### Dataset records

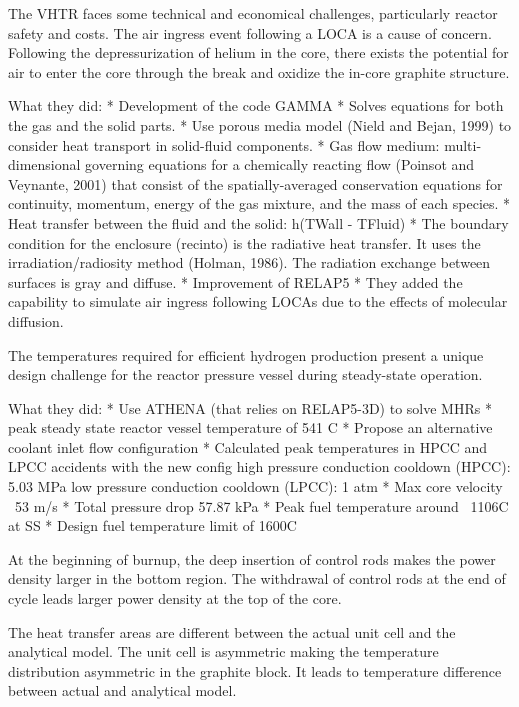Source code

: The VHTR faces some technical and economical challenges, particularly reactor safety and costs.
The air ingress event following a LOCA is a cause of concern.
Following the depressurization of helium in the core, there exists the potential for air to enter the core through the break and oxidize the in-core graphite structure.

What they did:
* Development of the code GAMMA
* Solves equations for both the gas and the solid parts.
* Use porous media model (Nield and Bejan, 1999) to consider heat transport in solid-fluid components.
* Gas flow medium: multi-dimensional governing equations for a chemically reacting flow (Poinsot and Veynante,
2001) that consist of the spatially-averaged conservation equations for continuity, momentum, energy of the gas mixture, and the mass of each species.
* Heat transfer between the fluid and the solid: h(TWall - TFluid)
* The boundary condition for the enclosure (recinto) is the radiative heat transfer. It uses the irradiation/radiosity method (Holman, 1986). The radiation exchange between surfaces is gray and diffuse.
* Improvement of RELAP5
* They added the capability to simulate air ingress following LOCAs due to the effects of molecular diffusion.

The temperatures required for efficient hydrogen production present a unique design challenge for the reactor pressure vessel during steady-state operation.

What they did:
* Use ATHENA (that relies on RELAP5-3D) to solve MHRs
* peak steady state reactor vessel temperature of 541 C
* Propose an alternative coolant inlet flow configuration
* Calculated peak temperatures in HPCC and LPCC accidents with the new config
high pressure conduction cooldown (HPCC): 5.03 MPa
low pressure conduction cooldown (LPCC): 1 atm
* Max core velocity ~53 m/s
* Total pressure drop 57.87 kPa
* Peak fuel temperature around ~1106C at SS
* Design fuel temperature limit of 1600C

At the beginning of burnup, the deep insertion of control rods makes the power density larger in the bottom region.
The withdrawal of control rods at the end of cycle leads larger power density at the top of the core.

The heat transfer areas are different between the actual unit cell and the analytical model.
The unit cell is asymmetric making the temperature distribution asymmetric in the graphite block.
It leads to temperature difference between actual and analytical model.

######

> [Exercise aim]:
Reproduce only the lines above spanning from the line containing "the solid parts." through the line containing "Improvement of RELAP5", word for word.

> [Finished task]:
* Solves equations for both the gas and the solid parts.
* Use porous media model (Nield and Bejan, 1999) to consider heat transport in solid-fluid components.
* Gas flow medium: multi-dimensional governing equations for a chemically reacting flow (Poinsot and Veynante,
2001) that consist of the spatially-averaged conservation equations for continuity, momentum, energy of the gas mixture, and the mass of each species.
* Heat transfer between the fluid and the solid: h(TWall - TFluid)
* The boundary condition for the enclosure (recinto) is the radiative heat transfer. It uses the irradiation/radiosity method (Holman, 1986). The radiation exchange between surfaces is gray and diffuse.
* Improvement of RELAP5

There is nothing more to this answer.